В предисловии к «Виленским коммунарам» Максим Лужанин приводит некоторыеписьма М. Горецкого уже из далекой Вятки, адресованные семье:
«16/Х 1931, г. Вятка.
...Если будешь иметь время, Леля, вышли мне бандеролью мои очерки про «Виленских коммунаров», если тебе вернули со всеми рукописями; возможно, я их здесь подготовлю к печати (а напишу и по-русски, и по-белорусски — где-нибудь примут).
20/ХІ 1931 г.
...«Коммунаров» получил, о чем сообщал тебе. Там часть рукописи осталась у тебя, ну да ладно, обойдусь без нее. Что пишу? Все понемногу... Сейчас как раз привожу в порядок рукопись «Коммунаров». Еще окончательно не знаю, в каком плане напишу. Будет это нечто вроде очерка или какой-то сыроватой повести из различных сценок и картинок.
16 декабря 1931.
...Сейчас я делаю продольный и пять поперечных профилей деревообрабатывающего цеха. Работы много. А вечером читаю «Историю цивилизации в Англии» Бокля и кончаю обрабатывать «Виленских коммунаров». Ничего получился очерк, но поработаю еще.
4 января 1932 г.
...Спасибо тебе, Леня, что порадовал меня своими письмами и рисунками, а сейчас спасибо и тебе, Галинка. Я был очень рад, что и ты отозвалась. Молодец, что помогаешь маме и носила заказную бандероль. Это, наверное, вторую, которую я получил. Я по тем рукописям написал интересную историю, когда-нибудь прочитаете. Там о Вильно, где вы родились, и о виленских коммунарах. Вам будет приятно, ведь вы пионеры и многое понимаете.
3/ХІ 1932 г.
...а у меня марши, марши, марши, лестничные клетки... тавровые балки, ступеньки железобетонные и металлические, и поручни... Эти марши — к новой жизни, эти ступеньки для новых ног...
9/ХІ 1932 г.
...Не знаю, возвратили ли тебе мои рукописи с воспоминаниями о детских годах, ученье... Все это я писал там. И это все мне сейчас понадобилось бы. Но ничего: если нет, то я напишу заново» [26]/
Даем продолжение воспоминаний Г. М. Горецкой:
«25/VI 1931 г. 17 1/2 часов. Только что вышел на свободу. Пишу на почте, квартиры еще не имею»,— из письма матери моей в Минск. В единственном, почти целиком перечеркнутом и выброшенном им потом черновике «Леониуса Задумекуса» напишет: «И выйдешь ты из темницы на солнце, на свежий воздух, в ясный мир. Зеленые деревья зашумят тебе лесом. Красивые цветы зацветут тебе лугом. Сделаешь ты шагов пять. И вдруг улыбнешься. Это рефлекс. Так и птица, вылетев на волю, садится на первом же суку и поет от радости, как ненормальная. Не удивляйся смеху радости, блаженный, не называй его безумным». Отец и не напишет «Леониуса Задумекуса». После душевного разлада (заняться только техникой, оставить литературу?) он уже осенью 1931 года начнет писать «Виленских коммунаров». Мечтает написать «Комаровскую хронику».

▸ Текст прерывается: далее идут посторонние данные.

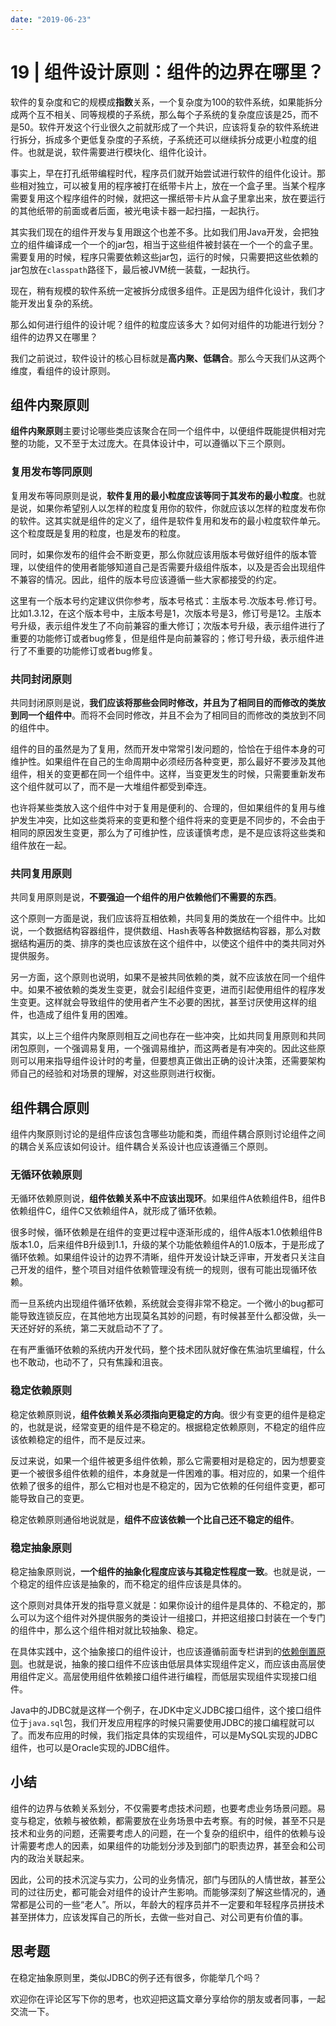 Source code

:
 ```yaml
---
date: "2019-06-23"
---  
```

      
# 19 | 组件设计原则：组件的边界在哪里？
软件的复杂度和它的规模成**指数**关系，一个复杂度为100的软件系统，如果能拆分成两个互不相关、同等规模的子系统，那么每个子系统的复杂度应该是25，而不是50。软件开发这个行业很久之前就形成了一个共识，应该将复杂的软件系统进行拆分，拆成多个更低复杂度的子系统，子系统还可以继续拆分成更小粒度的组件。也就是说，软件需要进行模块化、组件化设计。

事实上，早在打孔纸带编程时代，程序员们就开始尝试进行软件的组件化设计。那些相对独立，可以被复用的程序被打在纸带卡片上，放在一个盒子里。当某个程序需要复用这个程序组件的时候，就把这一摞纸带卡片从盒子里拿出来，放在要运行的其他纸带的前面或者后面，被光电读卡器一起扫描，一起执行。

其实我们现在的组件开发与复用跟这个也差不多。比如我们用Java开发，会把独立的组件编译成一个一个的jar包，相当于这些组件被封装在一个一个的盒子里。需要复用的时候，程序只需要依赖这些jar包，运行的时候，只需要把这些依赖的jar包放在`classpath`路径下，最后被JVM统一装载，一起执行。

现在，稍有规模的软件系统一定被拆分成很多组件。正是因为组件化设计，我们才能开发出复杂的系统。

那么如何进行组件的设计呢？组件的粒度应该多大？如何对组件的功能进行划分？组件的边界又在哪里？

<!-- [[[read_end]]] -->

我们之前说过，软件设计的核心目标就是**高内聚、低耦合**。那么今天我们从这两个维度，看组件的设计原则。

## 组件内聚原则

**组件内聚原则**主要讨论哪些类应该聚合在同一个组件中，以便组件既能提供相对完整的功能，又不至于太过庞大。在具体设计中，可以遵循以下三个原则。

### 复用发布等同原则

复用发布等同原则是说，**软件复用的最小粒度应该等同于其发布的最小粒度**。也就是说，如果你希望别人以怎样的粒度复用你的软件，你就应该以怎样的粒度发布你的软件。这其实就是组件的定义了，组件是软件复用和发布的最小粒度软件单元。这个粒度既是复用的粒度，也是发布的粒度。

同时，如果你发布的组件会不断变更，那么你就应该用版本号做好组件的版本管理，以使组件的使用者能够知道自己是否需要升级组件版本，以及是否会出现组件不兼容的情况。因此，组件的版本号应该遵循一些大家都接受的约定。

这里有一个版本号约定建议供你参考，版本号格式：主版本号.次版本号.修订号。比如1.3.12，在这个版本号中，主版本号是1，次版本号是3，修订号是12。主版本号升级，表示组件发生了不向前兼容的重大修订；次版本号升级，表示组件进行了重要的功能修订或者bug修复，但是组件是向前兼容的；修订号升级，表示组件进行了不重要的功能修订或者bug修复。

### 共同封闭原则

共同封闭原则是说，**我们应该将那些会同时修改，并且为了相同目的而修改的类放到同一个组件中**。而将不会同时修改，并且不会为了相同目的而修改的类放到不同的组件中。

组件的目的虽然是为了复用，然而开发中常常引发问题的，恰恰在于组件本身的可维护性。如果组件在自己的生命周期中必须经历各种变更，那么最好不要涉及其他组件，相关的变更都在同一个组件中。这样，当变更发生的时候，只需要重新发布这个组件就可以了，而不是一大堆组件都受到牵连。

也许将某些类放入这个组件中对于复用是便利的、合理的，但如果组件的复用与维护发生冲突，比如这些类将来的变更和整个组件将来的变更是不同步的，不会由于相同的原因发生变更，那么为了可维护性，应该谨慎考虑，是不是应该将这些类和组件放在一起。

### 共同复用原则

共同复用原则是说，**不要强迫一个组件的用户依赖他们不需要的东西**。

这个原则一方面是说，我们应该将互相依赖，共同复用的类放在一个组件中。比如说，一个数据结构容器组件，提供数组、Hash表等各种数据结构容器，那么对数据结构遍历的类、排序的类也应该放在这个组件中，以使这个组件中的类共同对外提供服务。

另一方面，这个原则也说明，如果不是被共同依赖的类，就不应该放在同一个组件中。如果不被依赖的类发生变更，就会引起组件变更，进而引起使用组件的程序发生变更。这样就会导致组件的使用者产生不必要的困扰，甚至讨厌使用这样的组件，也造成了组件复用的困难。

其实，以上三个组件内聚原则相互之间也存在一些冲突，比如共同复用原则和共同闭包原则，一个强调易复用，一个强调易维护，而这两者是有冲突的。因此这些原则可以用来指导组件设计时的考量，但要想真正做出正确的设计决策，还需要架构师自己的经验和对场景的理解，对这些原则进行权衡。

## 组件耦合原则

组件内聚原则讨论的是组件应该包含哪些功能和类，而组件耦合原则讨论组件之间的耦合关系应该如何设计。组件耦合关系设计也应该遵循三个原则。

### 无循环依赖原则

无循环依赖原则说，**组件依赖关系中不应该出现环**。如果组件A依赖组件B，组件B依赖组件C，组件C又依赖组件A，就形成了循环依赖。

很多时候，循环依赖是在组件的变更过程中逐渐形成的，组件A版本1.0依赖组件B版本1.0，后来组件B升级到1.1，升级的某个功能依赖组件A的1.0版本，于是形成了循环依赖。如果组件设计的边界不清晰，组件开发设计缺乏评审，开发者只关注自己开发的组件，整个项目对组件依赖管理没有统一的规则，很有可能出现循环依赖。

而一旦系统内出现组件循环依赖，系统就会变得非常不稳定。一个微小的bug都可能导致连锁反应，在其他地方出现莫名其妙的问题，有时候甚至什么都没做，头一天还好好的系统，第二天就启动不了了。

在有严重循环依赖的系统内开发代码，整个技术团队就好像在焦油坑里编程，什么也不敢动，也动不了，只有焦躁和沮丧。

### 稳定依赖原则

稳定依赖原则说，**组件依赖关系必须指向更稳定的方向**。很少有变更的组件是稳定的，也就是说，经常变更的组件是不稳定的。根据稳定依赖原则，不稳定的组件应该依赖稳定的组件，而不是反过来。

反过来说，如果一个组件被更多组件依赖，那么它需要相对是稳定的，因为想要变更一个被很多组件依赖的组件，本身就是一件困难的事。相对应的，如果一个组件依赖了很多的组件，那么它相对也是不稳定的，因为它依赖的任何组件变更，都可能导致自己的变更。

稳定依赖原则通俗地说就是，**组件不应该依赖一个比自己还不稳定的组件**。

### 稳定抽象原则

稳定抽象原则说，**一个组件的抽象化程度应该与其稳定性程度一致**。也就是说，一个稳定的组件应该是抽象的，而不稳定的组件应该是具体的。

这个原则对具体开发的指导意义就是：如果你设计的组件是具体的、不稳定的，那么可以为这个组件对外提供服务的类设计一组接口，并把这组接口封装在一个专门的组件中，那么这个组件相对就比较抽象、稳定。

在具体实践中，这个抽象接口的组件设计，也应该遵循前面专栏讲到的[依赖倒置原则](https://time.geekbang.org/column/article/179282)。也就是说，抽象的接口组件不应该由低层具体实现组件定义，而应该由高层使用组件定义。高层使用组件依赖接口组件进行编程，而低层实现组件实现接口组件。

Java中的JDBC就是这样一个例子，在JDK中定义JDBC接口组件，这个接口组件位于`java.sql`包，我们开发应用程序的时候只需要使用JDBC的接口编程就可以了。而发布应用的时候，我们指定具体的实现组件，可以是MySQL实现的JDBC组件，也可以是Oracle实现的JDBC组件。

## 小结

组件的边界与依赖关系划分，不仅需要考虑技术问题，也要考虑业务场景问题。易变与稳定，依赖与被依赖，都需要放在业务场景中去考察。有的时候，甚至不只是技术和业务的问题，还需要考虑人的问题，在一个复杂的组织中，组件的依赖与设计需要考虑人的因素，如果组件的功能划分涉及到部门的职责边界，甚至会和公司内的政治关联起来。

因此，公司的技术沉淀与实力，公司的业务情况，部门与团队的人情世故，甚至公司的过往历史，都可能会对组件的设计产生影响。而能够深刻了解这些情况的，通常都是公司的一些“老人”。所以，年龄大的程序员并不一定要和年轻程序员拼技术甚至拼体力，应该发挥自己的所长，去做一些对自己、对公司更有价值的事。

## 思考题

在稳定抽象原则里，类似JDBC的例子还有很多，你能举几个吗？

欢迎你在评论区写下你的思考，也欢迎把这篇文章分享给你的朋友或者同事，一起交流一下。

...Когда мы приехали, отец уже имел проходную комнатку (около 9 кв. м.) на улице Свободы, дом 109, на втором этаже, с окном на светлый зеленый двор. Чтобы добраться до ФУПа, где он работал чертежником, надо было спуститься с горы, подняться на вторую, опять спуститься и по ровному месту идти далеко за город. Горы издали казались почти обрывистыми.
Через нашу комнатку ходила семья местных жителей Гулиных: отец, мать, маленькая дочка Тамара, иногда их родные, когда гостили, другие знакомые. Бегала белая собачка. Ни разу ничем не омрачили соседи нашей жизни, не помешали отцу писать вечерами «Виленских коммунаров». Сорок два года прошло с тех пор, а и теперь мы рады видеться, получить письмо с новой фотографией внука.
Мама сначала устроилась в КООПИТ секретаршей. Там же работал заведующим нормировочного бюро Владимир Иванович Пичета.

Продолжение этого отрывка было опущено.